Birçok din ve inanış, kıyameti barındırır. Yaşamın tekrar ettiği Budizm ve Hinduizm gibi dinlerde kıyamet, kişinin içerisinde bulunduğu hayatının bitmesi ve yeniden doğması anlamına gelir. Semavi dinler gibi tek yaşamı işaret eden dinlerde ise kıyamet, fiziki dünyadan ruhani dünyaya geçişi temsil etmektedir.
İslamiyet’te kıyamet günü, kıyamet alametleri ile işaret edilmiştir. Dört büyük meleklerden biri olan İsrafil (a.s), kıyamet günü gelene dek susacak, kıyamet günü geldiğinde ise “Sur” üfleyerek habercisi olacaktır. İsrafil (a.s), Sur’a ilk üflediğinde yeryüzündeki insanların yaşamı son bulacak, ikinci üflediğinde ise tekrar doğacaklardır. Kıyamet koptuktan sonra ise, inanan ve inanmayanlar Allah’ın huzurunda hesap vererek hak ettikleri cennet veya cehennemin yolcusu olacaklardır.
Kıyamet Alametleri Nelerdir?
Hz. Muhammed (s.a.v)’ın hadislerine göre kendisi kıyamet saatini bilmemektedir fakat kıyametin yaklaştığını bildirecek olan olaylardan bahsetmiştir. Bu alametler genellikle ahlâki ve toplumsal yozlaşmaya ve doğa olaylarının artmasına işaret etmektedirler. En çok söz edilen kıyamet alametleri şu şekildedir:
- İlimin, yerini cehalete bırakması,
- Cehalet ile birlikte sarhoşluk yaratan içkilerin tüketiminin artması,
- Zinanın yaygınlaşması ve sıradan hâle gelmesi,
- Çocukların, anne ve babalarına karşı saygıyı yitirmesi, onların efendisi gibi davranması,
- Zenginlikten dolayı zekat verilecek insan bulunamaması,
- Aynı amaca hizmet eden iki büyük grubun birbirleri ile çatışması,
- Cinayet, sinsilik, iftira gibi kötü olayların artması ve sıradan hâle gelmesi,
- Kadın nüfusunun erkek nüfusunun 50 katına çıkması,
- Kıldan ayakkabı giyen, küçük gözlere sahip büyük yüzlü insanların Müslümanlara saldırması,
- İnsanların yaşayanlardan çok ölülere gıpta ederek hayatlarından vazgeçmeleri,
- Allah’ın elçisi olduğunu ileri süren 30’dan fazla kişi türemesi,
- Müslümanların sayısının azalması, hatta hiç kalmaması,
- Depremlerin sıklaşması,
- Güneş’in batıdan doğması,
- Gece ile gündüzün birbirine yaklaşarak zaman kavramını yitirmesi.
Bu olaylar kıyametin habercisi olsalar da, kıyametin bir anda kopacağı ve insanların yaptığı bütün işler yarım kalacağı yine Hadis-i Şerif’lerde vurgulamıştır.
Kıyamet Günü Gelince Ne Olacak?
Kıyamet günü geldiğinde, İsrafil (a.s) Sur adı verilen şeye iki kez üfleyecektir. İlk üflendiğinde yeryüzündeki insanların yaşamı sonlanacak, dağlar tuzla buz olarak düzleşecek, depremler olacak ve yanardağlar patlayacaktır.

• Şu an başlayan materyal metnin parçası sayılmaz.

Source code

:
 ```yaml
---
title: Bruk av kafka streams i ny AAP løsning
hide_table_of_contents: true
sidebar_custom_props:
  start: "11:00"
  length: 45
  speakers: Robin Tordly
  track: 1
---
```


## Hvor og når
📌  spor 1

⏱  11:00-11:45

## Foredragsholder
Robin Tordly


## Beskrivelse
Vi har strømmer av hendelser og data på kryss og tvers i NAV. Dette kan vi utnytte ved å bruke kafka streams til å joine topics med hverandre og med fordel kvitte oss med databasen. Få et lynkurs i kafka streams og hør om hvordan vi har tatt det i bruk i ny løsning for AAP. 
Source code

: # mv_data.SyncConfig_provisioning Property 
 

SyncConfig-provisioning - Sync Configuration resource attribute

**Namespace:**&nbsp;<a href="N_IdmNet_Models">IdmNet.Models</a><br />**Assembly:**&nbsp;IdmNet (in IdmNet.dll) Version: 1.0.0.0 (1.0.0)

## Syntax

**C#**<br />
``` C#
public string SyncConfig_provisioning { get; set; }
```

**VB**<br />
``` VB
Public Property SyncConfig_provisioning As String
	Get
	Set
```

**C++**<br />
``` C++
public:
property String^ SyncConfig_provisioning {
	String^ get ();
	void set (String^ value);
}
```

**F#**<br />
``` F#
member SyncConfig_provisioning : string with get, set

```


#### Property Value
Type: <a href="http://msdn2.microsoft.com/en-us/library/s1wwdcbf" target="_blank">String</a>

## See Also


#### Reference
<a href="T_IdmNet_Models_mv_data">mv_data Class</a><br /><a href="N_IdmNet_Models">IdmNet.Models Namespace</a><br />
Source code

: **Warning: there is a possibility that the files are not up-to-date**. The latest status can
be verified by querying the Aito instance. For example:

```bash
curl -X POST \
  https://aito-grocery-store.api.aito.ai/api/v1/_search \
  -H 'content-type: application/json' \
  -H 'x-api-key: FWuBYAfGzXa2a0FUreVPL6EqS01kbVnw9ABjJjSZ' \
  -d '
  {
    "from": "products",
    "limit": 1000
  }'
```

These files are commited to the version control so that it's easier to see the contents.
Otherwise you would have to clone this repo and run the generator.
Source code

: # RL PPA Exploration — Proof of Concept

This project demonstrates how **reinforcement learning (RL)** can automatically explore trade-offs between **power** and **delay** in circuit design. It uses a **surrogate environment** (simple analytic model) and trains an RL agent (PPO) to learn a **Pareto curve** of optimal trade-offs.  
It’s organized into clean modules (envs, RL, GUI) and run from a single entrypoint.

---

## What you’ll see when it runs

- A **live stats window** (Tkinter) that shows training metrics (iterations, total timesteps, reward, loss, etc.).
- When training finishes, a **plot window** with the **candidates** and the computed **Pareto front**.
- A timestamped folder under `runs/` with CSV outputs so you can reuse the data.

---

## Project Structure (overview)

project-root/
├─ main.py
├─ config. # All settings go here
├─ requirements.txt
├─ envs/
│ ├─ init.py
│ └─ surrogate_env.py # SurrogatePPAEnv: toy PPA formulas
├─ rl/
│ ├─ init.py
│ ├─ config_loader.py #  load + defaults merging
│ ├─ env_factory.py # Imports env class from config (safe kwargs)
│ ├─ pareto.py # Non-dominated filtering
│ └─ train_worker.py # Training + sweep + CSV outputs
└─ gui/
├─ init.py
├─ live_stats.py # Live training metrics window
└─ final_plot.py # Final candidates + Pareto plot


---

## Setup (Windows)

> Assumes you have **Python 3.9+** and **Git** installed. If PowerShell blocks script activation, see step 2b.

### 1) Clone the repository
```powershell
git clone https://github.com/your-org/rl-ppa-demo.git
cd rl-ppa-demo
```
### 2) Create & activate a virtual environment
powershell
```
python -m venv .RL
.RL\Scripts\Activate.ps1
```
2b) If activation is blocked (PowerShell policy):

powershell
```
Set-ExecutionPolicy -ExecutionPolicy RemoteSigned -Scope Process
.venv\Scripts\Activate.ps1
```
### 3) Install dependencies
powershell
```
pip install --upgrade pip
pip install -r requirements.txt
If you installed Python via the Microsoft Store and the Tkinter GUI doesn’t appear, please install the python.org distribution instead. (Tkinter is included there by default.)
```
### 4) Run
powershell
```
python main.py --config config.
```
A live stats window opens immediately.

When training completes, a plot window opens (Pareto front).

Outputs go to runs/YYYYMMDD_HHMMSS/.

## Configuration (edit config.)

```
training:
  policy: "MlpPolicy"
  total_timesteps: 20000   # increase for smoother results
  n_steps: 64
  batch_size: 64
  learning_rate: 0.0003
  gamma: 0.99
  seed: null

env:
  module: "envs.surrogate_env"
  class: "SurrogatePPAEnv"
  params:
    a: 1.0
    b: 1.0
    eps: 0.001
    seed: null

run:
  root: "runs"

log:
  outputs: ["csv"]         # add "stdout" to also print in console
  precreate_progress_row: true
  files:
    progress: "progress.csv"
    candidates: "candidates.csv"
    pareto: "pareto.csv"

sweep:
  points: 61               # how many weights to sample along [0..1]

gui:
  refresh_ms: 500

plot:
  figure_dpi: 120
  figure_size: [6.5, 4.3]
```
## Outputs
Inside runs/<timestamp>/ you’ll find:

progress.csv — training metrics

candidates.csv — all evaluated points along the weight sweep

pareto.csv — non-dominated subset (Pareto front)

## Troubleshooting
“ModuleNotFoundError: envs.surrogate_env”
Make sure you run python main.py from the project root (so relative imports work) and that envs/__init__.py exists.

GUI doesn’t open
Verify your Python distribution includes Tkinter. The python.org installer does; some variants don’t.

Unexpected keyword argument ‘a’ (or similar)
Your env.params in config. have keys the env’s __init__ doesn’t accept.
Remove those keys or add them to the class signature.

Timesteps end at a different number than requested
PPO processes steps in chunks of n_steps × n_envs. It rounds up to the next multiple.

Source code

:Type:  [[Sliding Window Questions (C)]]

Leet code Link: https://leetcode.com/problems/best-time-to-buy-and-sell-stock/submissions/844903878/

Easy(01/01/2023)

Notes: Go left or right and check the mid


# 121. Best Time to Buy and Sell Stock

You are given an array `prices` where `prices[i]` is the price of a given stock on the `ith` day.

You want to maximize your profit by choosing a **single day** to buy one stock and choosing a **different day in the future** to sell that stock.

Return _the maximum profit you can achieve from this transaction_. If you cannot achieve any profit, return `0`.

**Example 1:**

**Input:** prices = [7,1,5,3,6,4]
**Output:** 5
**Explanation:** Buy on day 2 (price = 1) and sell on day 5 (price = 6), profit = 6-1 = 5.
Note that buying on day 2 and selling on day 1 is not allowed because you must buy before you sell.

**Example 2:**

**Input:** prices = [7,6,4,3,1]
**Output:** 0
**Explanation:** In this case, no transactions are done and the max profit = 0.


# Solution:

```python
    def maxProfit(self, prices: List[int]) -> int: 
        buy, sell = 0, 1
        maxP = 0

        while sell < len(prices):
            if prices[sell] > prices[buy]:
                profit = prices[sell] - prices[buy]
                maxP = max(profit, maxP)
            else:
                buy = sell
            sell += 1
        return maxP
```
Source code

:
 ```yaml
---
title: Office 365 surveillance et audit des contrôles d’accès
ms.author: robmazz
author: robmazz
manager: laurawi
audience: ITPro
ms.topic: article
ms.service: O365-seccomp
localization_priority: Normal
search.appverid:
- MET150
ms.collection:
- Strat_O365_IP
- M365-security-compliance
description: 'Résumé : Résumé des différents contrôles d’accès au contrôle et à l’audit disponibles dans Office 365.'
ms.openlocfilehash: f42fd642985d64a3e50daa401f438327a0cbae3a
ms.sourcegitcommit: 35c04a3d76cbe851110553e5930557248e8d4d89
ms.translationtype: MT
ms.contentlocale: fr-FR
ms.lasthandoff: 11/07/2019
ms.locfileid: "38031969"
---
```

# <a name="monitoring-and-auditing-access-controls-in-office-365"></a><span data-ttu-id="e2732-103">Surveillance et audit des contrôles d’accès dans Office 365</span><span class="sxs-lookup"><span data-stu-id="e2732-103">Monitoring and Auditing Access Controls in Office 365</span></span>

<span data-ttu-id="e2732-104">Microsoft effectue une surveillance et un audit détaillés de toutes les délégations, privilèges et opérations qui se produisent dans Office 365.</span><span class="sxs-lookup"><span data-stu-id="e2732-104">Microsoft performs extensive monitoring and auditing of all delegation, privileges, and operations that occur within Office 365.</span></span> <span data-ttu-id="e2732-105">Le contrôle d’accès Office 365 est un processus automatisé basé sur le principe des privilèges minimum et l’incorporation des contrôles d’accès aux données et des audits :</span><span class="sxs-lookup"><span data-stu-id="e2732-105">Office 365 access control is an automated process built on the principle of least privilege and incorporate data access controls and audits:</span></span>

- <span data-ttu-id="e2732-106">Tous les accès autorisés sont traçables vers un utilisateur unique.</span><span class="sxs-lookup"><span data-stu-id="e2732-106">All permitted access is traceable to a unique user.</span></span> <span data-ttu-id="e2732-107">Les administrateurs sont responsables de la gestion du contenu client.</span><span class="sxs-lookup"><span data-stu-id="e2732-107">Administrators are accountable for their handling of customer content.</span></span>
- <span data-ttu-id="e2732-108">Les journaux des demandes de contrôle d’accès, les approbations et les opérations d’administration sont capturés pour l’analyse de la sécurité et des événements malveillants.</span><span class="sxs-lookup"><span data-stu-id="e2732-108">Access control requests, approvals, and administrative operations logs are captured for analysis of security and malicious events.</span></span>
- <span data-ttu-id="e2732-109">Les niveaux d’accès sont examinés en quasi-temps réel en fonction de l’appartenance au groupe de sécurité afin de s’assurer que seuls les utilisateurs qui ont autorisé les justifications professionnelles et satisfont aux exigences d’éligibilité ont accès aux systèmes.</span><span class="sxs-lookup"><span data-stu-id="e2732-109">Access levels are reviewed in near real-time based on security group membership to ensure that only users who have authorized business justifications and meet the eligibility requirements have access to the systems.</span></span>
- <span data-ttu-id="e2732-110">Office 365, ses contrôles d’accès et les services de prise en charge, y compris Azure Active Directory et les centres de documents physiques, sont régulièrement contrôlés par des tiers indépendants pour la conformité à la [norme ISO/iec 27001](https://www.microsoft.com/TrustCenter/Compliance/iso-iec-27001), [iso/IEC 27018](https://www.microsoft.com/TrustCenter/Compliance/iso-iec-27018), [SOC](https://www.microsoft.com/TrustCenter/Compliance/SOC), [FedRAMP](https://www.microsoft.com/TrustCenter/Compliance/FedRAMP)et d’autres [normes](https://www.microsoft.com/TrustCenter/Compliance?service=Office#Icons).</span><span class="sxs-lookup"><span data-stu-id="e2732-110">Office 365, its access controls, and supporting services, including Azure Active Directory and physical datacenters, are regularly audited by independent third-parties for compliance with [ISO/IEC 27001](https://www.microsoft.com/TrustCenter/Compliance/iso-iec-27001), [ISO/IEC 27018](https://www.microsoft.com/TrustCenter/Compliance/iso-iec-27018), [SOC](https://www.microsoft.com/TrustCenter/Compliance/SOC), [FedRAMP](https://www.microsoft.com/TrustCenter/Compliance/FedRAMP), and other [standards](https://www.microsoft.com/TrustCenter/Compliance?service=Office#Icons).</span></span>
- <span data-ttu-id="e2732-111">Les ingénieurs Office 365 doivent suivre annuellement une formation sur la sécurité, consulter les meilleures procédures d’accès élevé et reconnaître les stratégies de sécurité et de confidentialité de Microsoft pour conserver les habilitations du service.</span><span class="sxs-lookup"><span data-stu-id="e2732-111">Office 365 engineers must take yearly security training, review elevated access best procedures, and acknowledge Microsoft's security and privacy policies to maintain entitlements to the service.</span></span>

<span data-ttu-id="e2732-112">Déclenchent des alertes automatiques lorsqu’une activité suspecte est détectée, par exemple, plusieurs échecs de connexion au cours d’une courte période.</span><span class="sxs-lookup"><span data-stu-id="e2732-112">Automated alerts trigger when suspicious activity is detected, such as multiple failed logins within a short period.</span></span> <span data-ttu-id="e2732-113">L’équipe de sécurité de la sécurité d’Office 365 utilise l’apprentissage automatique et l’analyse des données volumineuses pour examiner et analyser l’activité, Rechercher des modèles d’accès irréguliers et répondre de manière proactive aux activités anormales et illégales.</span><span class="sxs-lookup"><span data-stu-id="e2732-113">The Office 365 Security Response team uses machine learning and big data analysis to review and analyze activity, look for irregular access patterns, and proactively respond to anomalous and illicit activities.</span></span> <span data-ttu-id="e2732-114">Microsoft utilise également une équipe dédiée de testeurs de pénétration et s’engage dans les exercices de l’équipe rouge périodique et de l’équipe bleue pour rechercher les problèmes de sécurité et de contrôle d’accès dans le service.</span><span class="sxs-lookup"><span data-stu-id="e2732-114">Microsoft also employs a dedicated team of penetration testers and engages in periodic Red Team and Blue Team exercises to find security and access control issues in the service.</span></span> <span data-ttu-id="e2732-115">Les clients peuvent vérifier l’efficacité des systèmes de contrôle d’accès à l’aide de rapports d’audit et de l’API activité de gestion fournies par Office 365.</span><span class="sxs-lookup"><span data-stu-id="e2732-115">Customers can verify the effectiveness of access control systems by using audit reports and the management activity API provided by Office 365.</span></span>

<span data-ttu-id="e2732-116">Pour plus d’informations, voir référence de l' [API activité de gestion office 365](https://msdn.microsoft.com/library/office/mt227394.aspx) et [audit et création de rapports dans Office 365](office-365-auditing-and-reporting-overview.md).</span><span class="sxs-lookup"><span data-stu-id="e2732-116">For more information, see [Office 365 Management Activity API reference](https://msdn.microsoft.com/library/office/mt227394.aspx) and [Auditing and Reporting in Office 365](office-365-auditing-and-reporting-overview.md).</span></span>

Kur’an’da Kıyamet Suresinin 1/15’inde Kıyamet günü için, gözler kamaşacak, ay karanlığa gömülecek, güneş ve ay bir araya getirilecektir sözleri de kıyamet günü olacakların habercisidir.
Sur’a ikinci kez üflendiğinde ise insanlar tekrar hayata döndürülecek ve Allah’ın huzuruna getirileceklerdir. İnsanlar için kıyametten kaçış yeri olmayacaktır ve Allah’ın huzurunda Dünyada geçirilen zaman için hesap verilecektir.